The state of YAML in PHP

Fabien Potencier

December 21, 2009

My first exposure to YAML was in 2001, back in the days when I was mainly working with Perl. Well, I was not using YAML per se at that time, but rather Data::Denter, a Perl library that provides data serialization/deserialization. I used this library mainly for debugging purposes. From its documentation:

"It formats nested data structures in an indented fashion. It is optimized for human readability/editability, safe deserialization, and (eventually) speed."

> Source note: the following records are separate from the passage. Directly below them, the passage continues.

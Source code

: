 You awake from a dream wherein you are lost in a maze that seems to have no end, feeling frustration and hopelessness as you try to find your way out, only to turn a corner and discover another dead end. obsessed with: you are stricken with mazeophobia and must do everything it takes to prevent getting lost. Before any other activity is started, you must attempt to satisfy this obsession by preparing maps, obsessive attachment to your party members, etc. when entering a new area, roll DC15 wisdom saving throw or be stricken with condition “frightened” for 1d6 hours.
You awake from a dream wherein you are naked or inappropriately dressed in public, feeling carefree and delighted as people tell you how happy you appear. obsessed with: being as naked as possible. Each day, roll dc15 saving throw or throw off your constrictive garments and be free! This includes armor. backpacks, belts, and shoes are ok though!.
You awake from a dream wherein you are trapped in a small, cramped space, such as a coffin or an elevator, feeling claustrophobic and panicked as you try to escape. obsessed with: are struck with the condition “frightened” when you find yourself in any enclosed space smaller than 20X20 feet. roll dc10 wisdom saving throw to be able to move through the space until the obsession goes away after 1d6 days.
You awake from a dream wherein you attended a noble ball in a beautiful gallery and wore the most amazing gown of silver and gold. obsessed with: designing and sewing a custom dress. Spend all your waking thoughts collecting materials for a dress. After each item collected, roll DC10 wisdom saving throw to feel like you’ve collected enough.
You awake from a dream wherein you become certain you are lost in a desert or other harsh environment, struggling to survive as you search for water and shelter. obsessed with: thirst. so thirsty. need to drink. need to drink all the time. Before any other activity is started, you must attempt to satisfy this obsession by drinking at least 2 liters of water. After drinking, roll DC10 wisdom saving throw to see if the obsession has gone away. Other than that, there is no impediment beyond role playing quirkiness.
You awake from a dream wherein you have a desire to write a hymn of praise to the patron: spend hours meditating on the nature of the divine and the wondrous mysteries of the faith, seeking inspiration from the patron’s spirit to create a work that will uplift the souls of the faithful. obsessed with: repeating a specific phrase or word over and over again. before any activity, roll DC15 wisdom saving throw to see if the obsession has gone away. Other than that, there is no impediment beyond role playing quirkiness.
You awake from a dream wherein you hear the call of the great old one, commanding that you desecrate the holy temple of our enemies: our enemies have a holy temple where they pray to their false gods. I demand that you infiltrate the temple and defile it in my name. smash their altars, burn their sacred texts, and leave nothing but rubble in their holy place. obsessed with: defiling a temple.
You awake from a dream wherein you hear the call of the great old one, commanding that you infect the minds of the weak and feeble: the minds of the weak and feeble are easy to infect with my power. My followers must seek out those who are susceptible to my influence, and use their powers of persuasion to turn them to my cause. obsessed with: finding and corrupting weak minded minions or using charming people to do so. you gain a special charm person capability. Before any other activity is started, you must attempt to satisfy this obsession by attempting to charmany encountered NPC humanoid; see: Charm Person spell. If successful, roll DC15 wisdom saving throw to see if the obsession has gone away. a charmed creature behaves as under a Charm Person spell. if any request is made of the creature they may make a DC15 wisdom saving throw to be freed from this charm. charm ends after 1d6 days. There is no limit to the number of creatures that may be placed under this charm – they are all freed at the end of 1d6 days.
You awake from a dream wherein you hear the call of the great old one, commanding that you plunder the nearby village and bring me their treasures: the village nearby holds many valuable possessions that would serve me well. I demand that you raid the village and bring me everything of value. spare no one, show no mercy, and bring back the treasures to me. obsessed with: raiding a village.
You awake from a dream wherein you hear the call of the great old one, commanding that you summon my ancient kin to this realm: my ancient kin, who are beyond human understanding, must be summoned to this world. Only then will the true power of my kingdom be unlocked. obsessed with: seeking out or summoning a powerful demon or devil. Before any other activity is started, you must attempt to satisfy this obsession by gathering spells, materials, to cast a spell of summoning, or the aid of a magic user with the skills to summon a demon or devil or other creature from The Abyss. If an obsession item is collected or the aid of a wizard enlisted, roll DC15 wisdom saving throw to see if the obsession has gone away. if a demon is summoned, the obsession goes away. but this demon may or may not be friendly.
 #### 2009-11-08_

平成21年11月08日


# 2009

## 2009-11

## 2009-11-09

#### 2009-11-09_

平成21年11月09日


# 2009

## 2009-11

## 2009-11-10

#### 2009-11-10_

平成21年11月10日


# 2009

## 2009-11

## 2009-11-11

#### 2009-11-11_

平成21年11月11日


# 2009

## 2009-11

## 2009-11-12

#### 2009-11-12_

At the end of the year 2002, the module was deprecated in favor of a new serialization language, YAML, with the added bonus of being programming language independent. I promptly switched to use the Perl YAML module, and I never looked back. I used YAML as a mean to debug my Perl programs, but I also started to use it more and more to store configuration data.

When I started to use PHP at the end of 2004, one of the first thing that quickly bothered me was the poor support for YAML in the PHP world.

By the way, if symfony uses YAML a lot, it has nothing to do with Ruby on Rails ;) It just happens that Ruby also has some Perl heritage!

But first, what is YAML?#

According to the official YAML website, YAML (YAML Ain't Markup Language), is a human friendly data serialization standard for all programming languages.

YAML can be used to describe both simple and complex data structures. It's an easy to learn language that describes data. As PHP, it has a syntax for simple types like strings, booleans, floats, integers, arrays, and even more complex ones like objects.

Nowadays, YAML is a heavily used format for configuration files, mainly because even non programmers are able to understand and modify YAML files easily.

To sum up the benefits of YAML, I often say that YAML files are as expressive as XML files and as readable as INI files.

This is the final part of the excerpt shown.